=== ACTIVITY ===
What are the lines from the one with "Copyright (C) 2020" through the end of the records below, written out exactly and without the pictures?

(Records contained in a dataset)
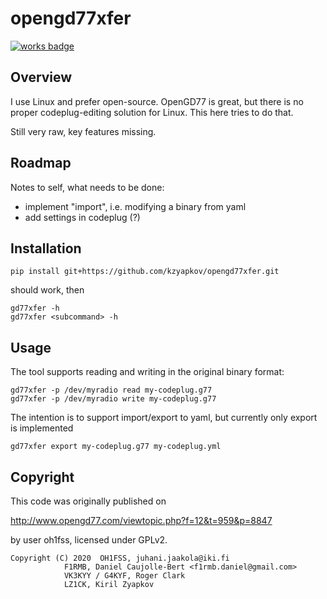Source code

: # opengd77xfer

[![works badge](https://cdn.jsdelivr.net/gh/nikku/works-on-my-machine@v0.2.0/badge.svg)](https://github.com/nikku/works-on-my-machine)

## Overview

I use Linux and prefer open-source. OpenGD77 is great, but there is no
proper codeplug-editing solution for Linux. This here tries to do that.

Still very raw, key features missing.

## Roadmap

 Notes to self, what needs to be done:

  * implement "import", i.e. modifying a binary from yaml
  * add settings in codeplug (?)

## Installation

    pip install git+https://github.com/kzyapkov/opengd77xfer.git

should work, then

    gd77xfer -h
    gd77xfer <subcommand> -h


## Usage

The tool supports reading and writing in the original binary format:

    gd77xfer -p /dev/myradio read my-codeplug.g77
    gd77xfer -p /dev/myradio write my-codeplug.g77

The intention is to support import/export to yaml, but currently only export
is implemented

    gd77xfer export my-codeplug.g77 my-codeplug.yml


## Copyright

This code was originally published on

http://www.opengd77.com/viewtopic.php?f=12&t=959&p=8847

by user oh1fss, licensed under GPLv2.

    Copyright (C) 2020  OH1FSS, juhani.jaakola@iki.fi
                F1RMB, Daniel Caujolle-Bert <f1rmb.daniel@gmail.com>
                VK3KYY / G4KYF, Roger Clark
                LZ1CK, Kiril Zyapkov
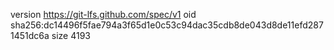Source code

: version https://git-lfs.github.com/spec/v1
oid sha256:dc14496f5fae794a3f65d1e0c53c94dac35cdb8de043d8de11efd2871451dc6a
size 4193
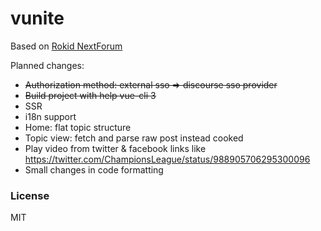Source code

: # vunite

Based on [Rokid NextForum](https://github.com/Rokid/NextForum)

Planned changes:

* ~~Authorization method: external sso => discourse sso provider~~
* ~~Build project with help vue-cli 3~~
* SSR
* i18n support
* Home: flat topic structure
* Topic view: fetch and parse raw post instead cooked
* Play video from twitter & facebook links like https://twitter.com/ChampionsLeague/status/988905706295300096
* Small changes in code formatting

### License

MIT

=== THE COMPLETED TASK ===
    Copyright (C) 2020  OH1FSS, juhani.jaakola@iki.fi
                F1RMB, Daniel Caujolle-Bert <f1rmb.daniel@gmail.com>
                VK3KYY / G4KYF, Roger Clark
                LZ1CK, Kiril Zyapkov
Source code

: version https://git-lfs.github.com/spec/v1
oid sha256:dc14496f5fae794a3f65d1e0c53c94dac35cdb8de043d8de11efd2871451dc6a
size 4193
Source code

: # vunite

Based on [Rokid NextForum](https://github.com/Rokid/NextForum)

Planned changes:

* ~~Authorization method: external sso => discourse sso provider~~
* ~~Build project with help vue-cli 3~~
* SSR
* i18n support
* Home: flat topic structure
* Topic view: fetch and parse raw post instead cooked
* Play video from twitter & facebook links like https://twitter.com/ChampionsLeague/status/988905706295300096
* Small changes in code formatting

### License

MIT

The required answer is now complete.